Filtering contaminants from high-temperature and high-pressure flows can often justify the use of additive manufacturing, especially when the performance enhancements provided by advanced design techniques are considered. This article demonstrates this through two design examples and describes how these techniques can apply to other applications, such as boosting reaction rates in catalytic processes.

Jonathan Harris
May 6, 2021

Introduction

Filters are used in an abundance of applications to remove contaminants from a fluid or granular mixture. Whether these contaminants are rust or dirt in a fuel line, particulates in an air supply, or just coffee grinds in your morning brew, the general objectives and mechanisms are the same: block particles of some size while minimizing the disruption of the flow which carries them. Performance metrics of interest are often flow rate or pressure drop.  
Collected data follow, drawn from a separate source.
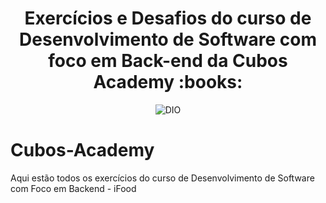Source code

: <h1 align="center">Exercícios e Desafios do curso de Desenvolvimento de Software com foco em Back-end da Cubos Academy :books:</h1>

<!--Banner session-->
<p align="center">
  <img src="https://global-uploads.webflow.com/6092ed75cac3156e208ac5e9/6449dd3900dfb768270ef41c_cubos%2Bpotenciatech.webp" alt="DIO" tittle="Digital Innovation One">
</p>

# Cubos-Academy
 Aqui estão todos os exercícios do curso de Desenvolvimento de Software com Foco em Backend - iFood
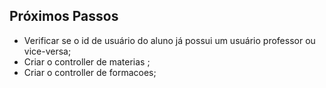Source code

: ## Próximos Passos
- Verificar se o id de usuário do aluno já possui um usuário professor ou vice-versa;
- Criar o controller de materias ;
- Criar o controller de formacoes;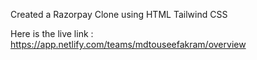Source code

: Created a Razorpay Clone using HTML Tailwind CSS

Here is the live link : https://app.netlify.com/teams/mdtouseefakram/overview
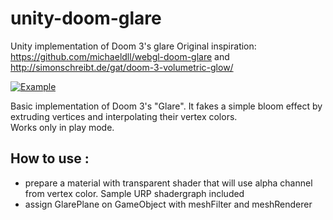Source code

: # unity-doom-glare
Unity implementation of Doom 3's glare
Original inspiration: https://github.com/michaeldll/webgl-doom-glare and http://simonschreibt.de/gat/doom-3-volumetric-glow/  

[![Example](https://img.youtube.com/vi/x0iHw2pchz4/maxresdefault.jpg)](https://youtu.be/x0iHw2pchz4) 

Basic implementation of Doom 3's "Glare". It fakes a simple bloom effect by extruding vertices and interpolating their vertex colors.  
Works only in play mode.  
## How to use :  
- prepare a material with transparent shader that will use alpha channel from vertex color. Sample URP shadergraph included  
- assign GlarePlane on GameObject with meshFilter and meshRenderer
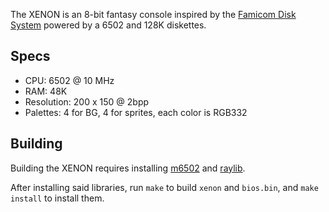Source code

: The XENON is an 8-bit fantasy console inspired by the [Famicom Disk System](https://en.wikipedia.org/wiki/Famicom_Disk_System) powered by a 6502 and 128K diskettes.

## Specs

- CPU: 6502 @ 10 MHz
- RAM: 48K
- Resolution: 200 x 150 @ 2bpp
- Palettes: 4 for BG, 4 for sprites, each color is RGB332

## Building

Building the XENON requires installing [m6502](https://github.com/redcode/6502) and [raylib](https://github.com/raysan5/raylib).

After installing said libraries, run `make` to build `xenon` and `bios.bin`, and `make install` to install them.
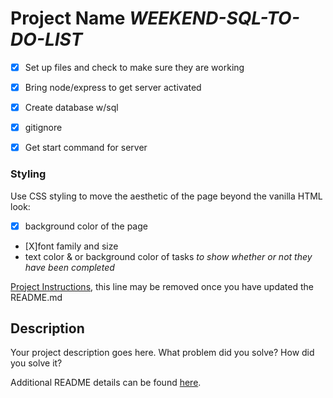 # Project Name  ***WEEKEND-SQL-TO-DO-LIST***
- [X] Set up files and check to make sure they are working
- [X] Bring node/express to get server activated
- [X] Create database w/sql
- [X] gitignore
- [X] Get start command for server



### Styling

Use CSS styling to move the aesthetic of the page beyond the vanilla HTML look:
  - [X] background color of the page
  - [X]font family and size
  - text color & or background color of tasks *to show whether or not they have been completed*




[Project Instructions](./INSTRUCTIONS.md), this line may be removed once you have updated the README.md

## Description

Your project description goes here. What problem did you solve? How did you solve it?

Additional README details can be found [here](https://github.com/PrimeAcademy/readme-template/blob/master/README.md).
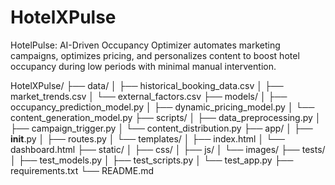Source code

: # HotelXPulse
HotelPulse: AI-Driven Occupancy Optimizer automates marketing campaigns, optimizes pricing, and personalizes content to boost hotel occupancy during low periods with minimal manual intervention.

HotelXPulse/
├── data/
│   ├── historical_booking_data.csv
│   ├── market_trends.csv
│   └── external_factors.csv
├── models/
│   ├── occupancy_prediction_model.py
│   ├── dynamic_pricing_model.py
│   └── content_generation_model.py
├── scripts/
│   ├── data_preprocessing.py
│   ├── campaign_trigger.py
│   └── content_distribution.py
├── app/
│   ├── __init__.py
│   ├── routes.py
│   └── templates/
│       ├── index.html
│       └── dashboard.html
├── static/
│   ├── css/
│   ├── js/
│   └── images/
├── tests/
│   ├── test_models.py
│   ├── test_scripts.py
│   └── test_app.py
├── requirements.txt
└── README.md
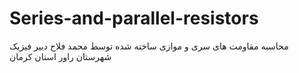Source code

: # Series-and-parallel-resistors
محاسبه مقاومت های سری و موازی ساخته شده توسط محمد فلاح دبیر فیزیک شهرستان راور استان کرمان
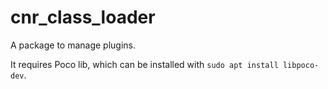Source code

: # cnr_class_loader

A package to manage plugins.

It requires Poco lib, which can be installed with `sudo apt install libpoco-dev`.

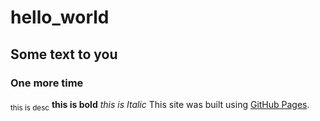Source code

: # hello_world
## Some text to you 
### One more time 
<sub>this is desc</sub>
**this is bold**
_this is Italic_
This site was built using [GitHub Pages](https://translate.google.com/?hl=ru).
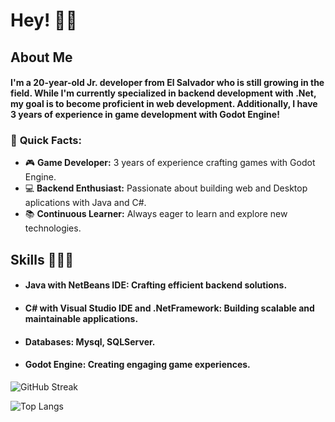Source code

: # Hey! 👋🏻

<!-- ![Banner](https://i.postimg.cc/DzXgSM8z/perfil-Habilidades.png) -->

## About Me
#### I'm a 20-year-old Jr. developer from El Salvador who is still growing in the field. While I'm currently specialized in backend development with .Net, my goal is to become proficient in web development. Additionally, I have 3 years of experience in game development with Godot Engine!

### 🌟 **Quick Facts:**
- 🎮 **Game Developer:** 3 years of experience crafting games with Godot Engine.
- 💻 **Backend Enthusiast:** Passionate about building web and Desktop aplications with Java and C#.
- 📚 **Continuous Learner:** Always eager to learn and explore new technologies.
  
## Skills 👨🏻‍💻
* #### **Java with NetBeans IDE:** Crafting efficient backend solutions.
* #### **C# with Visual Studio IDE and .NetFramework:** Building scalable and maintainable applications.
* #### **Databases:** Mysql, SQLServer.
* #### **Godot Engine:** Creating engaging game experiences.


![GitHub Streak](https://github-readme-streak-stats.herokuapp.com/?user=arev-dev&theme=dark&hide_border=true)

![Top Langs](https://github-readme-stats.vercel.app/api/top-langs/?username=arev-dev&layout=compact&theme=dark&hide_border=true)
Currently, using additive manufacturing for filters applies primarily to high-pressure and high-temperature applications, especially when manufacturing with conventional methods requires multiple steps. Some suitable applications of 3D printed filters include the filtration of molten alloys during casting and the filtration of fluid for high-temperature and high-pressure hydraulic systems.

Filters are an excellent application for additive manufacturing and generative design because, in many cases, they play precisely to the strengths of these two advanced engineering techniques: intricate geometry for custom or tailored applications. 
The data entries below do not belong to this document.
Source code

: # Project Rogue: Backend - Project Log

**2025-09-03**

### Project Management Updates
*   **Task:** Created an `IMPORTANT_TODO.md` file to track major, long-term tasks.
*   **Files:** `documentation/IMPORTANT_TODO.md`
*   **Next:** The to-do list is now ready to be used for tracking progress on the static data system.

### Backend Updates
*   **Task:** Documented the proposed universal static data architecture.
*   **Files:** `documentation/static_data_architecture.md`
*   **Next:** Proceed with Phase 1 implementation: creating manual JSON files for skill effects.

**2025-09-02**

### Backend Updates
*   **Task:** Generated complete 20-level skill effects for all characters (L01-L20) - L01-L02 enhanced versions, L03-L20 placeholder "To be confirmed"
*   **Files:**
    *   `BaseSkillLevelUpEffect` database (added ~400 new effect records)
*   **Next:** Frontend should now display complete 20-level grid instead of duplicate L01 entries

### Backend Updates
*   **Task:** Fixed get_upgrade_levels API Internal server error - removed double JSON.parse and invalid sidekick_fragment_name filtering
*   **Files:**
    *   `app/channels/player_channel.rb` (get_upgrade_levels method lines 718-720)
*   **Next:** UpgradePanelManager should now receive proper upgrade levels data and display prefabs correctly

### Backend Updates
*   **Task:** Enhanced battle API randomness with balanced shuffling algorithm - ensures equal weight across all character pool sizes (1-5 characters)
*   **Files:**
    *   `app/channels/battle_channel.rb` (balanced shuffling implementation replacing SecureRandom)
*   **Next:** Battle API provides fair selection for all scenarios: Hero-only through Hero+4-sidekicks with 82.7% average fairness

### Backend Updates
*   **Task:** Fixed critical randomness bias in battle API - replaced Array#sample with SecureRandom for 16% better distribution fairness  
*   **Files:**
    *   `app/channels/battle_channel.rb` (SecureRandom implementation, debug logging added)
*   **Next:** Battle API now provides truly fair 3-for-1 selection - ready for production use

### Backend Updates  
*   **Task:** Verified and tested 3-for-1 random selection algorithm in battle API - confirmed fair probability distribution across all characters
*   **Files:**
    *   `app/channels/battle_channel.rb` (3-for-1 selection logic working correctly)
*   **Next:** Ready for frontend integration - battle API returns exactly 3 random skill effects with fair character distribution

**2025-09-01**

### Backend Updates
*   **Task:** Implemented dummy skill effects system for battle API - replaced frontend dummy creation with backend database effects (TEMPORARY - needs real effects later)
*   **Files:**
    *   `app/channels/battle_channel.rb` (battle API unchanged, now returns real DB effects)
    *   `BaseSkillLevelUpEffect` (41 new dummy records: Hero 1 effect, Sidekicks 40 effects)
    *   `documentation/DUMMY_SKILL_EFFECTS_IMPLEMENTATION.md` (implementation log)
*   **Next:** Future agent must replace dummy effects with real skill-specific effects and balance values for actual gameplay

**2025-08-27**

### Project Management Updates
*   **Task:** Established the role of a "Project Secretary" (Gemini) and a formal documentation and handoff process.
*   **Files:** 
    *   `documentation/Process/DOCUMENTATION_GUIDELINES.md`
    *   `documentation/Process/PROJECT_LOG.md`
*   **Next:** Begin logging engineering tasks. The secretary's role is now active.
This article will showcase two examples of tailoring this intricate geometry to achieve filtration design goals. 

  • Example 1: Surface Filter — A thin surface-style filter designed to block particulates of specific sizes while minimizing flow disruption.
  • Example 2: Volumetric Filter — A volumetric filter designed to enhance catalytic rates while minimizing the part’s mass and material usage.

 

Figure 1: Two styles of filters discussed in this article. A surface filter (left) and a volumetric filter (right).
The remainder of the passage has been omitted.